Of course, the best example of what can be done with shrubbery, trees, sculpture, sidewalks, streets, fountains is downtown Columbus; however, that’s a different ball game.  Tax dollars are involved in that show.

Experiencing Rails to Trails

December 20, 2009

Milton Jones, retired Columbus attorney and state legislator, sent us this email.  I think he has some good advice.

By Milton Jones

I know you are aware of the fact that the “Bike” (I put it in quotes for I think many more will walk it than ride bikes) Trail is nearing completion.  There are portions of it which for all practical purposes are already complete, one stretch being from Hilton Avenue to CSU property on  the east side of I-185.  Jeanette and I have walked this section and it is stunningly beautiful.  You owe it to yourself to do so if you can, for I think you will be really impressed.

You can park in the back lot of Hardaway High and access the trail going either way right where it crosses Armour Avenue.  Or, there is a cul-de-sac on west side of Armour where you can park close to Armour Avenue.  Either will put you within 20 or 30 yards of the trail.  Either way you go, either east to just across the I-185 old railroad bridge and back, or west down to Hilton Avenue and back, is about a 20 – 25 minute leisurely walk, and it is spectacular.  Even in the middle of the city, you will think you are in  deep woods.  There is a barrier or screen of trees and vegetation along both sides that with very few very short stretches completely obscures the residences and apartments from the trail. 

 In many areas, the trees are so large they create a canopy effect.  And, the walking is easy.  The trail is paved with a “soft” low impact asphalt type substance and smooth.  (I hope it is recycled tires but do not believe it is)

It is a great way to spend a few minutes close to home, and get into deep woods.

Do it.  You will be glad you did.


Public Hysteria Rocked Columbus During the Stocking Strangling Murders

December 16, 2009

The Stocking Strangler stories sent Columbus  TV news ratings through the roof. The newscast I was anchoring, the 7 p.m. on WRBL, which was then easily the dominant newscast in the Chattahoochee Valley, got its highest ratings ever.  But, I wanted it to end.  I wanted the perpetrator of such heinous crimes to be caught and for it to be over.  High ratings didn’t compensate for the toxic atmosphere in the community at the time.

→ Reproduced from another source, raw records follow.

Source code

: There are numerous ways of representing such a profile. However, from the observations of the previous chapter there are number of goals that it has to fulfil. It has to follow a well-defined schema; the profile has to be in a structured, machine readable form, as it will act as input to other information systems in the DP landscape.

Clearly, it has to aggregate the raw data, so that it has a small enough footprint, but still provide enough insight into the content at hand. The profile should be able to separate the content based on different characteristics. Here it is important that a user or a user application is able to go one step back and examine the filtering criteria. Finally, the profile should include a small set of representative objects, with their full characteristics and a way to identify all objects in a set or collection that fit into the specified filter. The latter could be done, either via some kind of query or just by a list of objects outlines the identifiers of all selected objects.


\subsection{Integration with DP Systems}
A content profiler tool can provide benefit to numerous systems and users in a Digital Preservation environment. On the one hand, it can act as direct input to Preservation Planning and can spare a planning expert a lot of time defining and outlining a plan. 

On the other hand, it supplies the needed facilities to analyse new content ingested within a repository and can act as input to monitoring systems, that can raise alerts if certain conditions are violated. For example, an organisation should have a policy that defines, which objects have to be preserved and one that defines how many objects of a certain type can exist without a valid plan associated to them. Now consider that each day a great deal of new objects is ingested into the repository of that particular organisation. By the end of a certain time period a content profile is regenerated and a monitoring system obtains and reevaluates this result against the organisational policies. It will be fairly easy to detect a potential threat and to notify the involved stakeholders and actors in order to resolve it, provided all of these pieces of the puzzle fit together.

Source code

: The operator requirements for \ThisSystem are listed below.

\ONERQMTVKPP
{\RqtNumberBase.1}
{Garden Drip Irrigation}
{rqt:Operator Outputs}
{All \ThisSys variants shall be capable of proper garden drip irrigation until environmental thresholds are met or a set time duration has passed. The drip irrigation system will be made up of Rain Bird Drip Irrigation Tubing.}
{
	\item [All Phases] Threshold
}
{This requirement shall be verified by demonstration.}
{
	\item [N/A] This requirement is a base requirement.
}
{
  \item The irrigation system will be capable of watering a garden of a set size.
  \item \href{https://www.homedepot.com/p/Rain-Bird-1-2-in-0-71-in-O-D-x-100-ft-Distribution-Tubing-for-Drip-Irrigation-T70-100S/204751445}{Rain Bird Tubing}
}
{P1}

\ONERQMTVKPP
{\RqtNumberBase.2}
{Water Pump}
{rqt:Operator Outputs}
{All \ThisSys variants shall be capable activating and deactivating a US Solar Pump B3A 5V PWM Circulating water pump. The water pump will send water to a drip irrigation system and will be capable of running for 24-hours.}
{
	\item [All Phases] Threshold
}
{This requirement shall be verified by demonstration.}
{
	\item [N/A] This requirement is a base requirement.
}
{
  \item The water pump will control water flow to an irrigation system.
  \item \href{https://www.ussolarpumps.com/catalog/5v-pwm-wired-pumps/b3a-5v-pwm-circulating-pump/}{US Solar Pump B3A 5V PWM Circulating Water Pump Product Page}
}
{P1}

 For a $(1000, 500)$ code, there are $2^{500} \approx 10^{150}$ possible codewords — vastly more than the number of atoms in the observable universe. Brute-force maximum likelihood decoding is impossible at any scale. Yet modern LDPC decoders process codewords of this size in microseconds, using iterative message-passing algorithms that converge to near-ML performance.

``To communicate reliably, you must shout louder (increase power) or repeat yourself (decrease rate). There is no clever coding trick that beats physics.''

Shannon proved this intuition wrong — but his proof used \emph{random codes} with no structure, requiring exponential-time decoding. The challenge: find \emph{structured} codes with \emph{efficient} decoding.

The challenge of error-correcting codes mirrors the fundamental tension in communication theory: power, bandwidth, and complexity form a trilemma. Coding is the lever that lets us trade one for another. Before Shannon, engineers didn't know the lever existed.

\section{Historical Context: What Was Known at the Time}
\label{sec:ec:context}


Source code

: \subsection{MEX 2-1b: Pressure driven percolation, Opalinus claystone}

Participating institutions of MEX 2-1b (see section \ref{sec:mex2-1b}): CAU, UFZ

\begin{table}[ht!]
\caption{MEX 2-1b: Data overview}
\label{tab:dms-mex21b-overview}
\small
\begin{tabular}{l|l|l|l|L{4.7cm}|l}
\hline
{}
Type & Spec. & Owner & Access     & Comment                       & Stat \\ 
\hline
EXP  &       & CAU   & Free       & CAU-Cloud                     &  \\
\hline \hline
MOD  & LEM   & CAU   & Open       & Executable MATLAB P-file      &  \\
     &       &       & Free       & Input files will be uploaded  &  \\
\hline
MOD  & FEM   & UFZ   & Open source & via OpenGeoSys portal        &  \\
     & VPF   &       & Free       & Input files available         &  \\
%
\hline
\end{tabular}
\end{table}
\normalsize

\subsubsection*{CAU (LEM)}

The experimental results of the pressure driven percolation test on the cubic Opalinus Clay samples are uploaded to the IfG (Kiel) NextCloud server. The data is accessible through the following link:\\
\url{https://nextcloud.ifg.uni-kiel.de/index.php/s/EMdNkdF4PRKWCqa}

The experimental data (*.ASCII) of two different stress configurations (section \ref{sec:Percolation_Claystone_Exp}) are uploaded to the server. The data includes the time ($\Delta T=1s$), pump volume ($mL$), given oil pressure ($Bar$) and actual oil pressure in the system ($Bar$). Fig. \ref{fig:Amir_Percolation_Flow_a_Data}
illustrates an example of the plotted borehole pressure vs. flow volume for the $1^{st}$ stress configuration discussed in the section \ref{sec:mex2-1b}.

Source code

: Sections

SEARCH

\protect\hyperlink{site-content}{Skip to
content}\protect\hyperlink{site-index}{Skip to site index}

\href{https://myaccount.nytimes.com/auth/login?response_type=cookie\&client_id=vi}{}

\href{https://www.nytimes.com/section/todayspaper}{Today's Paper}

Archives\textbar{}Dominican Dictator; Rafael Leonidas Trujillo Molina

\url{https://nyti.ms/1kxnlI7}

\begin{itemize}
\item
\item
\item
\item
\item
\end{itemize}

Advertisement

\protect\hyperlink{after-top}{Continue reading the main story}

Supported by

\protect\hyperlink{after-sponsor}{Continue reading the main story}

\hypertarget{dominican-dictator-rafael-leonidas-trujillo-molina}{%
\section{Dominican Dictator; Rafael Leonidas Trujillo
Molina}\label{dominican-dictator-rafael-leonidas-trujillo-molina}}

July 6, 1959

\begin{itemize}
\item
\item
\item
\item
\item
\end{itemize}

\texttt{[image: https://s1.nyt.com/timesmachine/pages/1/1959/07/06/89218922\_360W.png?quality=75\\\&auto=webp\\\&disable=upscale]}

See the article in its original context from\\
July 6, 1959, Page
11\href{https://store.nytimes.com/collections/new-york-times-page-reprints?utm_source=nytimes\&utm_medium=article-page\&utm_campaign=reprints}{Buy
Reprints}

The Columbus area was in a state of hysteria.   Not only elderly women – all of the victims were elderly women – were terrified, but so were their relatives and friends.  Burglar bars were installed all over town, but especially in the Wynnton area.  Children insisted that their mothers who were living alone move in with them. Some did. Some didn’t.  

This hysteria caused a great deal of anxiety for one young man.  The son of a  prominent TV personality was rumored to be a suspect.  I would get nasty calls from people about it. “You know who is doing this and you’re just covering it up!” one woman told me on the phone.  I didn’t know any such thing.  It got so bad that Police Chief Curtis McClung,  in a talk to the Rotary Club of Columbus,  said  the young man was not a suspect.  Turns out that he was out of town when some of the murders occurred.  It really took a toll on him.  He later told me how traumatic it got for him.   

Covering the Stocking Strangling story sent me to the hospital.  I got so upset when I couldn’t get any information at the scene of one of the attacks, that I evidenced heart attack symptoms.  My photographer, alarmed at my symptoms, urged me to go to the emergency room.  I did and was admitted to cardiac care.  The Ledger-Enquirer ran a story that I was being treated for a heart attack.  That generated a slew of get-well cards that I appreciated, but it turned out to be hyperventilation.  Coincidentally, one of the detectives on the case was also admitted the same day for the same problem.

I was interviewing a police official one day when he shared with me the strain that  it was putting on him.  The public pressure on the police department to put a stop to the killing was very intense.  He opened his desk drawer, reached in and pulled out and showed me a bottle of  Valium, the most used tranquilizer of the time.

When the murders stopped,  I was quite happy to go back to lower ratings.  It was an exciting story to cover, but excitement is not necessarily a good thing.

Penny Leigh Short Leaves Us

December 14, 2009

We have lost another Columbus TV icon. Penny Leigh Short died Sunday of a heart attack. She was 66 years old. She came to Columbus in 1962 after growing up in West Frankfort, Illinois, and going to high school and college in Naples, Florida

While Penny and I were on competing newscasts for a number of years, we ended up together at WRBL for a few years. She was in sales at WRBL. Though competitors for a while, we were always friends. The sunny personality we saw on the air when she did the weather was the same sunny personality we experienced off the air.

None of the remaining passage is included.